Twice Rich was involved in an incident on the same stretch of road, the railway bridge in Cosham, so how might road design be a contributory factor? The section of road in question is artificially narrowed with the use of ghost islands, squeezing oncoming vehicles together. Conversely, due to the rise of the bridge, visibility of oncoming traffic is impaired, reducing the likelihood that vehicles would stray too close to the double white centre lines. On either side of the road, next to the ghost islands, instead of there simply being a curb and then the pavement, there are high concrete blocks. This creates a road with plenty of hazards for drivers to process and navigate, and not much space, a situation exacerbated when larger vehicles, like buses, use the road.

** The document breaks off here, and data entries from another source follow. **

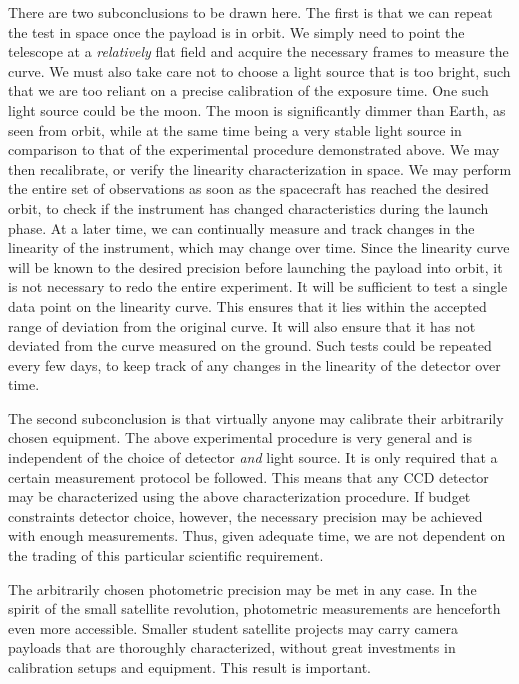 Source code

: \documentclass[../main.tex]{subfiles}
\begin{document}
There are two subconclusions to be drawn here. The first is that we can repeat the test in space once the payload is in orbit. We simply need to point the telescope at a \textit{relatively} flat field and acquire the necessary frames to measure the curve. We must also take care not to choose a light source that is too bright, such that we are too reliant on a precise calibration of the exposure time. One such light source could be the moon. The moon is significantly dimmer than Earth, as seen from orbit, while at the same time being a very stable light source in comparison to that of the experimental procedure demonstrated above.
We may then recalibrate, or verify the linearity characterization in space. We may perform the entire set of observations as soon as the spacecraft has reached the desired orbit, to check if the instrument has changed characteristics during the launch phase. At a later time, we can continually measure and track changes in the linearity of the instrument, which may change over time. Since the linearity curve will be known to the desired precision before launching the payload into orbit, it is not necessary to redo the entire experiment. It will be sufficient to test a single data point on the linearity curve. This ensures that it lies within the accepted range of deviation from the original curve. It will also ensure that it has not deviated from the curve measured on the ground. Such tests could be repeated every few days, to keep track of any changes in the linearity of the detector over time. 

The second subconclusion is that virtually anyone may calibrate their arbitrarily chosen equipment. The above experimental procedure is very general and is independent of the choice of detector \textit{and} light source. It is only required that a certain measurement protocol be followed. This means that any CCD detector may be characterized using the above characterization procedure. If budget constraints detector choice, however, the necessary precision may be achieved with enough measurements. Thus, given adequate time, we are not dependent on the trading of this particular scientific requirement. 

The arbitrarily chosen photometric precision may be met in any case. In the spirit of the small satellite revolution, photometric measurements are henceforth even more accessible. Smaller student satellite projects may carry camera payloads that are thoroughly characterized, without great investments in calibration setups and equipment. This result is important. 
\end{document}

For a cyclist, the bridge presents one of the few inclines available in Portsmouth, a prospect that some would relish, but that many would feel the strain from and that might impact their ability to maintain a steady course, particularly near the top, where the road is narrowed. The concrete blocks are a particular hazard to exposed legs, and they prevent any easy escape to the pavement. Cyclists either ride on the ghost islands, which are bumpy, and cluttered with the general array of dirt and debris associated with the untrodden edge of a busy road, making them a slippery place to ride; or they lawfully stick to the main tarmac, leaving them closer to the traffic.
I don’t have any figures about accidents on this stretch of road, or how often cyclists think traffic passes them uncomfortably close, or indeed how many cyclists take to the pavement to avoid it altogether. But it makes me think that this kind of road design will put people off cycling, and may encourage accidents.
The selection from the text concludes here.